Snapshots in Time

    

Snapshots in Time

It is an interesting cultural statement that while modern cell phones provide on-the-go communications, the commercials for the latest models (which seem to come out every couple of months now) rarely, if ever, say anything about the phone’s communication ability.  But much is said about the device’s camera.  In my youth, and in much of my adult life too for that matter, phones and cameras were different things.

I am old enough to remember when our phone was fixed to the kitchen wall, and if you were using it, the phone’s cord kept you tethered to phone, ensuring that you didn’t roam more than six feet away or so.  By the time hit my teens and even started using the phone with any regularity, the phone cord was so twisted up from over-stretching that the user’s range was probably more like five feet.

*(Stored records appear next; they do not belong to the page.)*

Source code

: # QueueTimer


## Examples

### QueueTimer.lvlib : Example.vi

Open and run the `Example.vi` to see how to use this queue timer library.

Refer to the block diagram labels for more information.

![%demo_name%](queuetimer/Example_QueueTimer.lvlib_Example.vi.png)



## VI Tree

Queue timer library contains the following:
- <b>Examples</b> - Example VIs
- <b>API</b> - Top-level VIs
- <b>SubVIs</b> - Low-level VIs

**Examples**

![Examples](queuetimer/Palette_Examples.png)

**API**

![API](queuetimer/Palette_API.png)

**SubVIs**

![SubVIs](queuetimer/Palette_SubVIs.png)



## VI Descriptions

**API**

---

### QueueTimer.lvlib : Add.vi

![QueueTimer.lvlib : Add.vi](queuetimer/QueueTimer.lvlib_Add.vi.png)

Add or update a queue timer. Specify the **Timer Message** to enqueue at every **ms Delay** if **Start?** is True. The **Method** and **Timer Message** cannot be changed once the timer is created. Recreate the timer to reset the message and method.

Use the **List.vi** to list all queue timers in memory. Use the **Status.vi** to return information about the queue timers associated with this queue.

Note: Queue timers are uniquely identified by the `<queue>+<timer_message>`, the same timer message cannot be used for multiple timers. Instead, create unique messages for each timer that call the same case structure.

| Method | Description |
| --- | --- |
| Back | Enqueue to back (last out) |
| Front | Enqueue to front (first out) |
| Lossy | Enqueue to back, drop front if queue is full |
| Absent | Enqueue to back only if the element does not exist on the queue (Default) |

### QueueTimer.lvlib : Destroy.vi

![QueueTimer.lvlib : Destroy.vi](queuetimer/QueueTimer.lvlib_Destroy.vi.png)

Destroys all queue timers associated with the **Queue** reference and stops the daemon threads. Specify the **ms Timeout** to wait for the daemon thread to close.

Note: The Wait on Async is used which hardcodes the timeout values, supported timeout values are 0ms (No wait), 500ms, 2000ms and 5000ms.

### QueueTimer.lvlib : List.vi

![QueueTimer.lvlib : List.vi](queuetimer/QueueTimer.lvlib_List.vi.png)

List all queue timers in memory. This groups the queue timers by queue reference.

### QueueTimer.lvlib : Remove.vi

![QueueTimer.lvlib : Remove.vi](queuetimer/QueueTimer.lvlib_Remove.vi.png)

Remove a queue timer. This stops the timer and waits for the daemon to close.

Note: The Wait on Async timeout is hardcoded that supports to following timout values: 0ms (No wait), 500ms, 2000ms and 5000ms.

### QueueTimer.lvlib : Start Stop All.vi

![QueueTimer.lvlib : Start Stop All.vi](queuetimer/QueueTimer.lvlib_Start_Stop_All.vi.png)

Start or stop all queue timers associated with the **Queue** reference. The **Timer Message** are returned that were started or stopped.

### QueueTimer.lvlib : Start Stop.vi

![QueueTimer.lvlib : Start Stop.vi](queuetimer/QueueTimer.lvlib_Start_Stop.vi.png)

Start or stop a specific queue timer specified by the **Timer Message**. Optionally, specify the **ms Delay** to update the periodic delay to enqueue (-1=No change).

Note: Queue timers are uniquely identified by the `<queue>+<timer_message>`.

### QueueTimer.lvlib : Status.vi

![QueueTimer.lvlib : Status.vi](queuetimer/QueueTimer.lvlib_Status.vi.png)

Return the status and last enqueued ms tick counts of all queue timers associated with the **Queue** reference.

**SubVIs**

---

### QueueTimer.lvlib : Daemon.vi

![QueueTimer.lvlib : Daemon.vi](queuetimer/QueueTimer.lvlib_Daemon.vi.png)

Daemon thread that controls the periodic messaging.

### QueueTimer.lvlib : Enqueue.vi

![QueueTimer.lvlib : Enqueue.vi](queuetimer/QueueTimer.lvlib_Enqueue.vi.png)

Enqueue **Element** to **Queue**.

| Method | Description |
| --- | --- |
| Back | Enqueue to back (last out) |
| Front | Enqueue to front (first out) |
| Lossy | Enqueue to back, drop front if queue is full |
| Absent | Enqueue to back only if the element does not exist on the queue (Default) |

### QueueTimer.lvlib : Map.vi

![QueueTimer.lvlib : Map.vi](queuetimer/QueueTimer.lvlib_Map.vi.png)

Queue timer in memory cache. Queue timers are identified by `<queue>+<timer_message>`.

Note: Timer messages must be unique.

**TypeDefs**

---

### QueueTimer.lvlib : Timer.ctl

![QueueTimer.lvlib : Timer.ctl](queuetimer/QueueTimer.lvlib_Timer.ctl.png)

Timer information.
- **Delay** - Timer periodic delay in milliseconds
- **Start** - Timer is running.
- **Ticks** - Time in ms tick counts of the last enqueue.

We had an eclectic assortment of cameras in our house.  My sister Sharon had a camera where you had to change the flash bulb with every picture.  This was a torturous model because it was required that you pick up the ejected flash bulb which was still very hot, and kind of pass it back and forth between your hands until it cooled off.  I can’t recall why it wasn’t possible to just let the discharged bulb totally cool before you picked it up – it probably had something to do with worrying about burning down the house.

I went in search of non-buried treasure this week and found it in a cardboard box stacked on a basement shelf.  The box, slightly musty-smelling, holds remnants of my life.  Here, in black and white and “living” color, slightly-out-of-focus, curled from age, is a small collection of snapshots that I took with me when we cleaned out our parent’s house after they passed away 40 plus years ago.  Most of them were “my pictures” meaning that I was at least one of the ones pictured, but a few of them I obviously took because of I wanted someone else’s picture – like the one of my dad.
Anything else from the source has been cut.